Professor Neil Turner is a leader in kidney research, and is active in multiple Alport Syndrome-related research projects.

Background:

Neil Turner is Professor in Nephrology at University of Edinburgh and works as a consultant nephrologist. He is a leader in kidney research, and is active in multiple Alport Syndrome-related research projects.

More about me...

Professor Neil Turner is a consultant nephrologist at the Edinburgh Royal Infirmary hospital and Professor in Nephrology at Edinburgh University. He developed an interest in Alport Syndrome during his lab-based research on autoimmunity. Later on, his research involved experiments with ACE inhibitors (blood pressure medicine) that showed a slowing down of kidney deterioration in mice with Alport Syndrome. Professor Turner is excited to see continued research on ACE inhibitors and the use of newer medications for people with Alport Syndrome. He is positive about the prospect of improving the health of people living with both mild and severe Alport Syndrome.

Professor Turner is further involved in various educational and information initiatives. One of them is a project called ‘Patient View’, which allows patients to see their blood test results and access information on different conditions. Professor Turner emphasises the crucial role that patient groups have played in collaborating with scientists to move research forward. He was one of the founding members of a national charity and support group, Alport UK. He is working towards creating a patient network and registry to raise awareness of organ transplantation and to secure further funding for research into Alport Syndrome and other rare diseases.

Professor Neil Turner explains X-linked Alport Syndrome and autosomal recessive Alport Syndrome.

So the common type of Alport syndrome that everybody- well, let's say every medical student is supposed to know - [laugh] is, affects young men. Because it's X-linked. Men have one X chromosome and one Y chromosome. So if they inherit an X chromosome with the Alport mutation on it, that's their only copy. They don't have another matching chromosome with a normal copy on it. So it's very easy to understand why they should get severe Alport syndrome. So they would typically begin to get protein in their urine in their teens. Maybe start losing their hearing some time during their teens. And then increasingly lose their kidney function in their late teens and into their twenties. And the average age at which patients like that used to get kidney failure was in their mid to late twenties. Fortunately that's now later, with ACE inhibitors. Now you can get exactly the same kind of, of Alport syndrome from two other genes, which aren't on the X chromosome. So there are three genes that can cause Alport syndrome. They're called collagen 4 - alpha 3, 4, and 5.So 5 is the one that's on the X chromosome, and 3 and 4 aren't. But if you have two abnormal copies of either the 3 or the 4 gene, you'll get exactly the same thing as a, a boy with X-linked Alports. Now it's very rare to inherit two abnormal copies of, of one of the other genes. So the majority of people that we see who are affected at a young age, are boys. But boys and girls could be equally affected by the other type. And it's thought that it might cause up to fifteen percent of typical Alport syndrome.

Professor Neil Turner explains what autosomal dominant is and why there is some debate about its name.

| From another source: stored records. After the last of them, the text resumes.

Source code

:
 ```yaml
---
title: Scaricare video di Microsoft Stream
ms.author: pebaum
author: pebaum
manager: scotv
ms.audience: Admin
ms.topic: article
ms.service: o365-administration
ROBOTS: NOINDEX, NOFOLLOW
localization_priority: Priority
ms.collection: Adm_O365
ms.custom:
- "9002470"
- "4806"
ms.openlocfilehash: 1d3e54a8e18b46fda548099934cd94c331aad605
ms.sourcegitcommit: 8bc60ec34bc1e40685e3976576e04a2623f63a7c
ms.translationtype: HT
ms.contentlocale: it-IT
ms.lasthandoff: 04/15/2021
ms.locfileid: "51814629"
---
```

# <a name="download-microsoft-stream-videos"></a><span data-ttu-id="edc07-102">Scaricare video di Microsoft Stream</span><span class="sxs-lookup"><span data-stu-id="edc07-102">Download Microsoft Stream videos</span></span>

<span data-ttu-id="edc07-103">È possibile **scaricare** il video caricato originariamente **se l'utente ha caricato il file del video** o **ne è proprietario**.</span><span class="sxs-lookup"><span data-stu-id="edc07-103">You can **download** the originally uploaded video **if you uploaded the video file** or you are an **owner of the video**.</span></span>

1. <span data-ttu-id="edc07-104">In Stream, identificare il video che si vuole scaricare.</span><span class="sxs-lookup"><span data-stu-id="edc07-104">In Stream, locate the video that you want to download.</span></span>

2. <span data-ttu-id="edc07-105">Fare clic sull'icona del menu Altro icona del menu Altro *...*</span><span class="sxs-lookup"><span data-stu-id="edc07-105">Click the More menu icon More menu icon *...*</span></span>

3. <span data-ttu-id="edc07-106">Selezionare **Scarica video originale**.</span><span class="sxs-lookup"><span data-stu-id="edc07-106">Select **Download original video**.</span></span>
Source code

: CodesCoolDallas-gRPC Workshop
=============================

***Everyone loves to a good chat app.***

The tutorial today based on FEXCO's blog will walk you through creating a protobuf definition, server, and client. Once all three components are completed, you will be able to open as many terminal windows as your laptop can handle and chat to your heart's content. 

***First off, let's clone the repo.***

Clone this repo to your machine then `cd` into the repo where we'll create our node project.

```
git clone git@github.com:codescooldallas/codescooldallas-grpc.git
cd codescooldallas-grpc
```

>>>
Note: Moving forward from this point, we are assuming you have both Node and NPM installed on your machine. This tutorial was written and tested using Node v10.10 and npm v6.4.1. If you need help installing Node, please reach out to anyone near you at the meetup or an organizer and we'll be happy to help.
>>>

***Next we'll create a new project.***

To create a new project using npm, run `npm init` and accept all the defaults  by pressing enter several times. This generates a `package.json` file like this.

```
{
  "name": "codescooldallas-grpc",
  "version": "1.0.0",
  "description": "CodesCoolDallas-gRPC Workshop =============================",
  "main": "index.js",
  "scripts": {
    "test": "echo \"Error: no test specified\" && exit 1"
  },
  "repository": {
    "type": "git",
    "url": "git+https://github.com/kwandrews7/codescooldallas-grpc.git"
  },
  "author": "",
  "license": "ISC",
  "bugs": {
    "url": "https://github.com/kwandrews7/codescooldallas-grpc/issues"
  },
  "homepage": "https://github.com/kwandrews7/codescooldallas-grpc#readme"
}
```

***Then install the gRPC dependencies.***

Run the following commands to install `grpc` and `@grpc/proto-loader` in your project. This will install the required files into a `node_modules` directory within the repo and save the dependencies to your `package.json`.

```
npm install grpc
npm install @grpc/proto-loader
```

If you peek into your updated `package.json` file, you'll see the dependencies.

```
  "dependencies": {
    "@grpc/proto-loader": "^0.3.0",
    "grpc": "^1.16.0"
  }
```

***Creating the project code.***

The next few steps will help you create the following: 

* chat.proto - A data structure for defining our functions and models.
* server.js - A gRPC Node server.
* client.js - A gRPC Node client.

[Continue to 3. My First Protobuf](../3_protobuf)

So autosomal dominant means that you have one copy of the abnormal gene, but you get disease. It's slightly controversial whether we should be calling it autosomal dominant, because many people with one abnormal copy, probably most people with one abnormal copy don't get severe kidney disease in their lifetime. But some do. And in some families that seems to be more common. And in those families it's sometimes been called autosomal dominant. Other people say, "Actually you should just call these people unlucky carriers." It means the same thing. So they have one abnormal copy, and they get kidney disease. Usually much later in life. And often without the hearing loss, or at least without the severe hearing loss that patients with typical Alport syndrome get.

Professor Neil Turner says treatments continue to get better for people with Alport Syndrome.

There's never a disease you would wish to have, is there. So… The good thing, that there is a lot of good news about Alport syndrome. We're able to slow it down now, and we never thought we would be able to do that as soon as it's proving that we are. And the treatments for patients who do get kidney failure have improved no end in my lifetime, they're so much better than they were. So the great majority of people with Alports - even if they develop kidney failure - are leading really healthy, good lives. And that, that's a fantastic change. I, I think we , we did a quick look, and there are nearly five hundred people transplanted or on dialysis with Alports - all, great majority transplant in the UK now. And of course fifty years ago there were none. But it's an extraordinary change. We will continue to make huge changes in the future. Those treatments will continue to get better. And it looks as if we're going to increasingly be able to slow down the rate at which people get kidney failure. So hopefully more people will be out there, not needing dialysis and transplantation. So yes, you wouldn't wish it on anybody. But if you have it, the outlook is much better than it was. And we can really now offer things that, that make a difference. And that's a huge step forward.

Dr Neil Turner, consultant nephrologist talks about the usefulness of benchmarking.

It's useful. It's useful. There are some families who, where the pattern of disease obviously seems to be quite severe. So the hearing loss comes on quite early, and the kidney disease comes on quite early. Nowadays we can quite often track that down to a severe mutation. And in other families, the disease tends to be quite mild. The difficulty is that for any individual person, they cannot be sure that they're going to follow the family pattern. So although they may be - if you come from a family with severe disease, although you're more likely to get severe disease, there are some lucky people in those families who get very mild disease. And vice versa. There are some people in families that tend to be mild, who get very early disease. And we often can't fully explain yet why we see that amount of variation.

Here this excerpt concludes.